What's That Bug? does not endorse extermination

Subject: Lives with me, need ID! Mantis.
Location: San Jose, CA USA
September 17, 2013 12:03 am
Hey Bugman! My name is Becky and I have an insect page on facebook called Go Ahead, BUG me. Do I know you? 🙂
Last week on my birthday a mantis flew into our backyard at night and the dog sort of got it but I rescued the cutie. He now has a nice enclosure, lots of food and lives with me…
Only problem is, I want to know what type he is! I post mantis photos all the time on my site but the mantis are usually exotic looking ones. Can you help me with my mantis Andy?
Location: San Jose, CA. Came in due to moths flying at light out back door I think. But we do have lavendar bushes and tomato plants. We also have avacodo trees all around the yard. This is the first mantis I have EVER seen in my yard.
He is about 2 inches and he can fly somewhat. His eyes are dark brown, almost black. Oh, he also has a black dot on his armpit.
I have some photos.
By the way, I am here too much to admit. I love this site and have learned so much from every single post I read! Thanks for such … AMAZING!
Signature: Becky Randal

Male California Mantis

Male European Mantis

Hi Becky,
Thanks for the compliments.  So many Mantids found in North American Gardens are introduced species, that it is refreshing to get photos of native Mantids.  We are nearly certain this is a male California Mantis, Stagmomantis californica, and you can find more information on it on BugGuide
where it states:  “Males fly well, and often come to lights, presumably when they are dispersing.
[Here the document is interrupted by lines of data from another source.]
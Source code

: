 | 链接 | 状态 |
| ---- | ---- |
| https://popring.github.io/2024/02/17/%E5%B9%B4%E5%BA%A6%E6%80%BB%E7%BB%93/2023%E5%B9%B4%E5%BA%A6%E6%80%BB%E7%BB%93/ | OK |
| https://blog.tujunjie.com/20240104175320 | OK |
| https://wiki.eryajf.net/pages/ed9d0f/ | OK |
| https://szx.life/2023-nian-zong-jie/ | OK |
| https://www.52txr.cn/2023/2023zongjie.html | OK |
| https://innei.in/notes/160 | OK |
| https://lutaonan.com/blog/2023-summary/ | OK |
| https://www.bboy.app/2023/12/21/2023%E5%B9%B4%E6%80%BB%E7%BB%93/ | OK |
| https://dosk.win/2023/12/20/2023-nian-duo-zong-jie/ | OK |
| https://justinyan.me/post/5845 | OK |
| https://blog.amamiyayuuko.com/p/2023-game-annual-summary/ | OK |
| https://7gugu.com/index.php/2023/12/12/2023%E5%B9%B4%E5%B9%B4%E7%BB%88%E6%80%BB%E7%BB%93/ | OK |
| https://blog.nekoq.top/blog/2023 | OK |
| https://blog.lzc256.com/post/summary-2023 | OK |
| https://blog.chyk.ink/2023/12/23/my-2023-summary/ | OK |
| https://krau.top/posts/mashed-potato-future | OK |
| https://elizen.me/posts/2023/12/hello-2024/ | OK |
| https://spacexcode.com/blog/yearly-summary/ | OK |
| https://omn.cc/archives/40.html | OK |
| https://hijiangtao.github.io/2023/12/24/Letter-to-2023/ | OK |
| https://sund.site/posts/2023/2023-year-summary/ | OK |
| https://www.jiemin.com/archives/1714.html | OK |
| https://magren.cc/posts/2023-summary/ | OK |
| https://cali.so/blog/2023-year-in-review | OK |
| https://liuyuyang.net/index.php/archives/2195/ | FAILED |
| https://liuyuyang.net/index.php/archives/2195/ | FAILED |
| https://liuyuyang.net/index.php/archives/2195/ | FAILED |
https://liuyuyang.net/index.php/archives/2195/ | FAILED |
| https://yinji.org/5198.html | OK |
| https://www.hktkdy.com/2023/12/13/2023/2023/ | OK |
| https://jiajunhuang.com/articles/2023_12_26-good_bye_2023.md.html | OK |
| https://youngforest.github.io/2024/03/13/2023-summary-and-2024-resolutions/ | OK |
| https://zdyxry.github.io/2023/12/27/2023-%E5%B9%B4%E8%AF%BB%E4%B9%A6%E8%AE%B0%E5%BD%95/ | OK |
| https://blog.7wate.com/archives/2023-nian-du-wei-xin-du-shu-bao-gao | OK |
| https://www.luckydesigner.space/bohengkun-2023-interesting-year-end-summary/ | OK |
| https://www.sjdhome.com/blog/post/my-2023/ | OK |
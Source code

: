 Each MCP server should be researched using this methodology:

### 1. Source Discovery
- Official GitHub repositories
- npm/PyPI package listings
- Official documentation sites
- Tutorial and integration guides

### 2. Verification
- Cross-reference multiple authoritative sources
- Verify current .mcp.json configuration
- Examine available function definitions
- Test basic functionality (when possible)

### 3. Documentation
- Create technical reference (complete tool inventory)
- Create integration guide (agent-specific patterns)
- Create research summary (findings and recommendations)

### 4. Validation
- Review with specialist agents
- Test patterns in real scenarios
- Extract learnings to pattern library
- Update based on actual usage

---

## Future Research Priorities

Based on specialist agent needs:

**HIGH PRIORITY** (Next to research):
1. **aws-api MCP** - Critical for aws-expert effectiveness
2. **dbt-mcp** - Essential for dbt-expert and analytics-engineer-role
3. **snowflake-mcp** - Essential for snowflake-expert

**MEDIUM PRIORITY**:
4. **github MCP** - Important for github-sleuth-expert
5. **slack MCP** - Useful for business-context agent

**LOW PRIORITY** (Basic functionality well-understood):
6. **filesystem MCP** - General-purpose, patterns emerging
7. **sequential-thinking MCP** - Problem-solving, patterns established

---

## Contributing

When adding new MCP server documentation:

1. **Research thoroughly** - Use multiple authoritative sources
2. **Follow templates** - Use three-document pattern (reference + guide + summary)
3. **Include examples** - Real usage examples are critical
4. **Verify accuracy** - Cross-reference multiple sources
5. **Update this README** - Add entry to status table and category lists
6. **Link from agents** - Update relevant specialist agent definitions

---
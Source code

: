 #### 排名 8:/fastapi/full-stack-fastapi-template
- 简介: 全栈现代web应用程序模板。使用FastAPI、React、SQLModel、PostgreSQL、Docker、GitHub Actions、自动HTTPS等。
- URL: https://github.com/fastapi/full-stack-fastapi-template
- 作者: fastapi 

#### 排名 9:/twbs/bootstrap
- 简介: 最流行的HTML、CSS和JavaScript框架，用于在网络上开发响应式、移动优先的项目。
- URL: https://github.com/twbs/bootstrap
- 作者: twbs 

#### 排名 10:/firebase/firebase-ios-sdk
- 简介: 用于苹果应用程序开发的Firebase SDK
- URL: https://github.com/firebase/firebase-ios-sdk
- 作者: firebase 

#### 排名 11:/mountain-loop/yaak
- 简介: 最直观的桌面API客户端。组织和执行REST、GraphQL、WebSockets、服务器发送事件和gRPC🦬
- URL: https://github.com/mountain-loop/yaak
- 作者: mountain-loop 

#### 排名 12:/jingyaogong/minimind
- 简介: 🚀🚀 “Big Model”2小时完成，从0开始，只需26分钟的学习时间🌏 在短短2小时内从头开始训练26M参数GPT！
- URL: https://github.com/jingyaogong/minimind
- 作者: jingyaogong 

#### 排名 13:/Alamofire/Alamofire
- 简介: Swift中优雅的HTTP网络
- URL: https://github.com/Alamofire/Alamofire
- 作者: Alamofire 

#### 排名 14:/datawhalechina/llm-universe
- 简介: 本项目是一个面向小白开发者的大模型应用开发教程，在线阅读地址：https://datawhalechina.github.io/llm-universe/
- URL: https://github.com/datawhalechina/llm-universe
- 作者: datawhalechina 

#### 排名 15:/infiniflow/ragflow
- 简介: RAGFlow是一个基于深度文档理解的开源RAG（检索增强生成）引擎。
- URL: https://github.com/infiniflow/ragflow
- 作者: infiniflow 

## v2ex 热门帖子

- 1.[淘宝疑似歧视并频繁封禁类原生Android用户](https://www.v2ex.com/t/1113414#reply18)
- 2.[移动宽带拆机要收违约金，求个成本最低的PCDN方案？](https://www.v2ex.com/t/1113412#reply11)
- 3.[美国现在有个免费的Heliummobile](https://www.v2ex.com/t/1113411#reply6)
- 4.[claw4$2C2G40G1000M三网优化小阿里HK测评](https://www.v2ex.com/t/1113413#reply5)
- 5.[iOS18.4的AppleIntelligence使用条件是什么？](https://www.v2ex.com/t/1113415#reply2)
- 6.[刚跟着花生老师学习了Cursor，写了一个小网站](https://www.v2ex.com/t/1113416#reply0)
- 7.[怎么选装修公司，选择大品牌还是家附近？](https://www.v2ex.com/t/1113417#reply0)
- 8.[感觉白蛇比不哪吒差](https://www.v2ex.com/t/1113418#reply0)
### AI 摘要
Females are more sedentary.”

Male California Mantis

Male European Mantis

Correction:  October 14, 2013
Draco just wrote in to correct us by informing us that this is a European Mantis.


What's That Bug? does not endorse extermination
Location: San Jose, California

2 Responses to European Mantis we believe

  1. Dracus says:

    Sorry to disappoint, but it’s a male of European mantis (Mantis religiosa), an introduced species. You can see black spots at the base of its coxae, which is characteristic for this species.